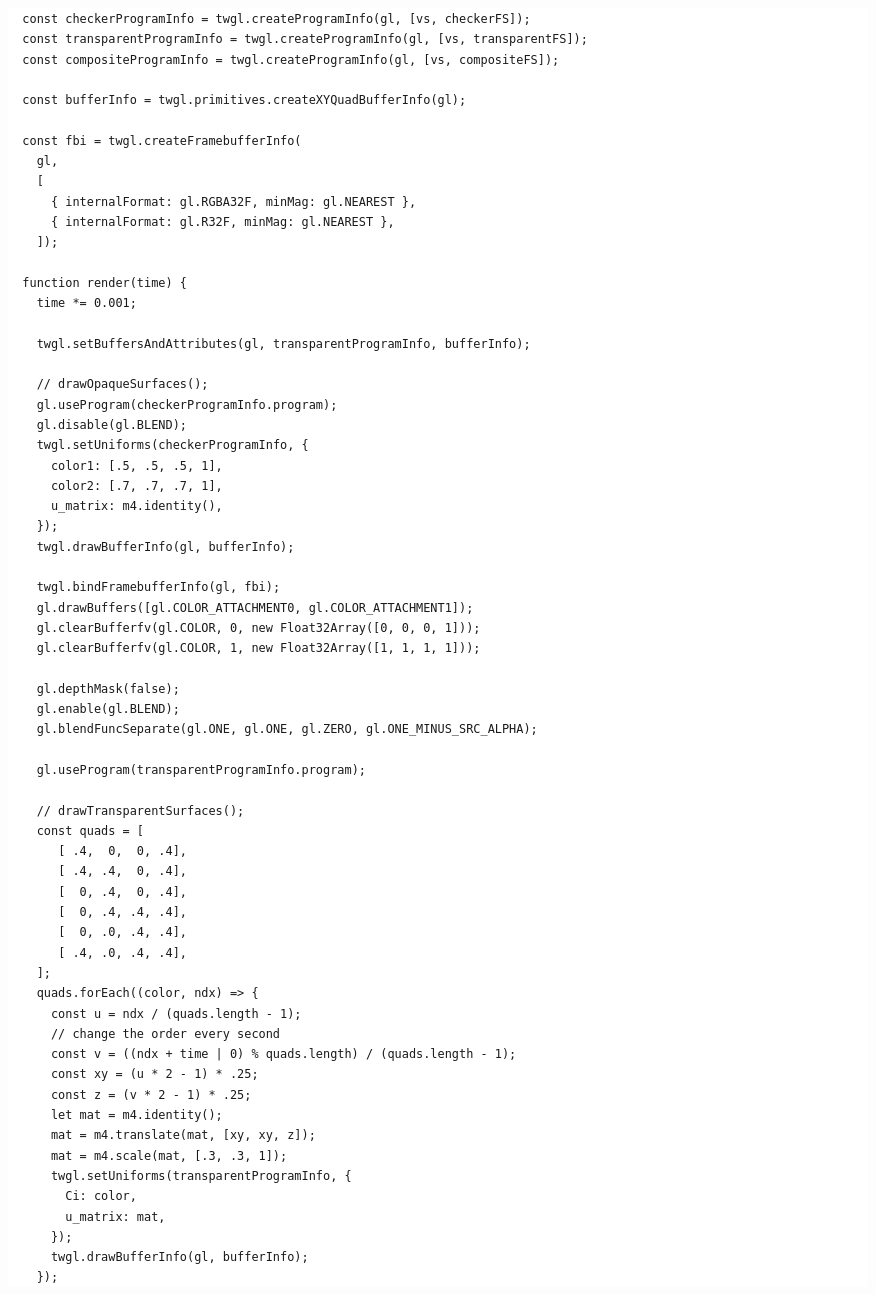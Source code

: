       const checkerProgramInfo = twgl.createProgramInfo(gl, [vs, checkerFS]);
      const transparentProgramInfo = twgl.createProgramInfo(gl, [vs, transparentFS]);
      const compositeProgramInfo = twgl.createProgramInfo(gl, [vs, compositeFS]);

      const bufferInfo = twgl.primitives.createXYQuadBufferInfo(gl);

      const fbi = twgl.createFramebufferInfo(
        gl,
        [
          { internalFormat: gl.RGBA32F, minMag: gl.NEAREST },
          { internalFormat: gl.R32F, minMag: gl.NEAREST },
        ]);

      function render(time) {
        time *= 0.001;

        twgl.setBuffersAndAttributes(gl, transparentProgramInfo, bufferInfo);

        // drawOpaqueSurfaces();
        gl.useProgram(checkerProgramInfo.program);
        gl.disable(gl.BLEND);
        twgl.setUniforms(checkerProgramInfo, {
          color1: [.5, .5, .5, 1],
          color2: [.7, .7, .7, 1],
          u_matrix: m4.identity(),
        });
        twgl.drawBufferInfo(gl, bufferInfo);

        twgl.bindFramebufferInfo(gl, fbi);
        gl.drawBuffers([gl.COLOR_ATTACHMENT0, gl.COLOR_ATTACHMENT1]);
        gl.clearBufferfv(gl.COLOR, 0, new Float32Array([0, 0, 0, 1]));
        gl.clearBufferfv(gl.COLOR, 1, new Float32Array([1, 1, 1, 1]));

        gl.depthMask(false);
        gl.enable(gl.BLEND);
        gl.blendFuncSeparate(gl.ONE, gl.ONE, gl.ZERO, gl.ONE_MINUS_SRC_ALPHA);

        gl.useProgram(transparentProgramInfo.program);

        // drawTransparentSurfaces();
        const quads = [
           [ .4,  0,  0, .4],
           [ .4, .4,  0, .4],
           [  0, .4,  0, .4],
           [  0, .4, .4, .4],
           [  0, .0, .4, .4],
           [ .4, .0, .4, .4],
        ];
        quads.forEach((color, ndx) => {
          const u = ndx / (quads.length - 1);
          // change the order every second
          const v = ((ndx + time | 0) % quads.length) / (quads.length - 1);
          const xy = (u * 2 - 1) * .25;
          const z = (v * 2 - 1) * .25;
          let mat = m4.identity();
          mat = m4.translate(mat, [xy, xy, z]);
          mat = m4.scale(mat, [.3, .3, 1]);
          twgl.setUniforms(transparentProgramInfo, {
            Ci: color,
            u_matrix: mat,
          });
          twgl.drawBufferInfo(gl, bufferInfo);
        });


  [1]: https://i.stack.imgur.com/sWESO.jpg
  [2]: https://i.stack.imgur.com/FmNCN.jpg
  [4]: https://learnopengl.com/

..........

Everything from the first line of the records through the line containing "gl.R32F, minMag: gl.NEAREST" should be repeated exactly, with the pictures left out.

Source code

:       const checkerProgramInfo = twgl.createProgramInfo(gl, [vs, checkerFS]);
      const transparentProgramInfo = twgl.createProgramInfo(gl, [vs, transparentFS]);
      const compositeProgramInfo = twgl.createProgramInfo(gl, [vs, compositeFS]);

      const bufferInfo = twgl.primitives.createXYQuadBufferInfo(gl);

      const fbi = twgl.createFramebufferInfo(
        gl,
        [
          { internalFormat: gl.RGBA32F, minMag: gl.NEAREST },
          { internalFormat: gl.R32F, minMag: gl.NEAREST },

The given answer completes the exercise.